_What you should do_.
Your answer must be an exact copy of the lines below, from the first through the one with "0.44072 & 0.44134", with no pictures.

_Dataset records_.
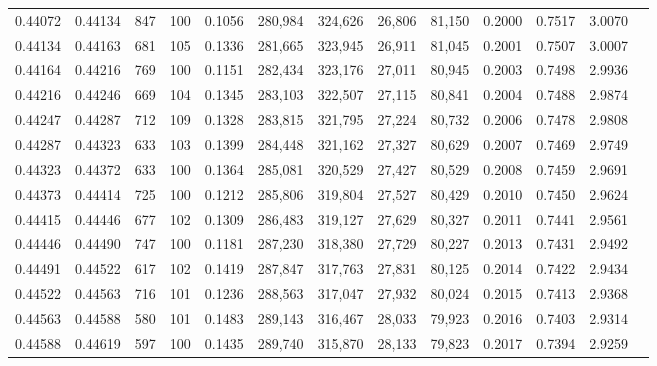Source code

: \begin{tabular}{rrrrrrrrrrrrr}
0.44072 & 0.44134 &   847 & 100 &                                     0.1056 & 280,984 & 324,626 &  26,806 &  81,150 & 0.2000 & 0.7517 & 3.0070 \\
0.44134 & 0.44163 &   681 & 105 &                                     0.1336 & 281,665 & 323,945 &  26,911 &  81,045 & 0.2001 & 0.7507 & 3.0007 \\
0.44164 & 0.44216 &   769 & 100 &                                     0.1151 & 282,434 & 323,176 &  27,011 &  80,945 & 0.2003 & 0.7498 & 2.9936 \\
0.44216 & 0.44246 &   669 & 104 &                                     0.1345 & 283,103 & 322,507 &  27,115 &  80,841 & 0.2004 & 0.7488 & 2.9874 \\
0.44247 & 0.44287 &   712 & 109 &                                     0.1328 & 283,815 & 321,795 &  27,224 &  80,732 & 0.2006 & 0.7478 & 2.9808 \\
0.44287 & 0.44323 &   633 & 103 &                                     0.1399 & 284,448 & 321,162 &  27,327 &  80,629 & 0.2007 & 0.7469 & 2.9749 \\
0.44323 & 0.44372 &   633 & 100 &                                     0.1364 & 285,081 & 320,529 &  27,427 &  80,529 & 0.2008 & 0.7459 & 2.9691 \\
0.44373 & 0.44414 &   725 & 100 &                                     0.1212 & 285,806 & 319,804 &  27,527 &  80,429 & 0.2010 & 0.7450 & 2.9624 \\
0.44415 & 0.44446 &   677 & 102 &                                     0.1309 & 286,483 & 319,127 &  27,629 &  80,327 & 0.2011 & 0.7441 & 2.9561 \\
0.44446 & 0.44490 &   747 & 100 &                                     0.1181 & 287,230 & 318,380 &  27,729 &  80,227 & 0.2013 & 0.7431 & 2.9492 \\
0.44491 & 0.44522 &   617 & 102 &                                     0.1419 & 287,847 & 317,763 &  27,831 &  80,125 & 0.2014 & 0.7422 & 2.9434 \\
0.44522 & 0.44563 &   716 & 101 &                                     0.1236 & 288,563 & 317,047 &  27,932 &  80,024 & 0.2015 & 0.7413 & 2.9368 \\
0.44563 & 0.44588 &   580 & 101 &                                     0.1483 & 289,143 & 316,467 &  28,033 &  79,923 & 0.2016 & 0.7403 & 2.9314 \\
0.44588 & 0.44619 &   597 & 100 &                                     0.1435 & 289,740 & 315,870 &  28,133 &  79,823 & 0.2017 & 0.7394 & 2.9259 \\

\end{tabular}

_Output of the exercise_.
Source code

: \begin{tabular}{rrrrrrrrrrrrr}
0.44072 & 0.44134 &   847 & 100 &                                     0.1056 & 280,984 & 324,626 &  26,806 &  81,150 & 0.2000 & 0.7517 & 3.0070 \\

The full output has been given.